::: EXERCISE MATERIAL :::
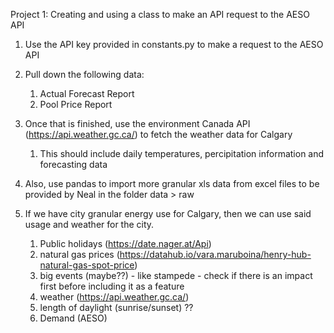Project 1: Creating and using a class to make an API request to the AESO API

1. Use the API key provided in constants.py to make a request to the AESO API
2. Pull down the following data:
   1. Actual Forecast Report
   2. Pool Price Report
3. Once that is finished, use the environment Canada API (https://api.weather.gc.ca/) to fetch the weather data for Calgary
   1. This should include daily temperatures, percipitation information and forecasting data
4. Also, use pandas to import more granular xls data from excel files to be provided by Neal in the folder data > raw

5. If we have city granular energy use for Calgary, then we can use said usage and weather for the city. 
   1. Public holidays (https://date.nager.at/Api)
   2. natural gas prices (https://datahub.io/vara.maruboina/henry-hub-natural-gas-spot-price)
   3. big events (maybe??) - like stampede - check if there is an impact first before including it as a feature 
   4. weather (https://api.weather.gc.ca/) 
   5. length of daylight (sunrise/sunset) ??
   6. Demand (AESO)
:::
Pictures stay out; all other material above is restated word for word.

Project 1: Creating and using a class to make an API request to the AESO API

1. Use the API key provided in constants.py to make a request to the AESO API
2. Pull down the following data:
   1. Actual Forecast Report
   2. Pool Price Report
3. Once that is finished, use the environment Canada API (https://api.weather.gc.ca/) to fetch the weather data for Calgary
   1. This should include daily temperatures, percipitation information and forecasting data
4. Also, use pandas to import more granular xls data from excel files to be provided by Neal in the folder data > raw

5. If we have city granular energy use for Calgary, then we can use said usage and weather for the city. 
   1. Public holidays (https://date.nager.at/Api)
   2. natural gas prices (https://datahub.io/vara.maruboina/henry-hub-natural-gas-spot-price)
   3. big events (maybe??) - like stampede - check if there is an impact first before including it as a feature 
   4. weather (https://api.weather.gc.ca/) 
   5. length of daylight (sunrise/sunset) ??
   6. Demand (AESO)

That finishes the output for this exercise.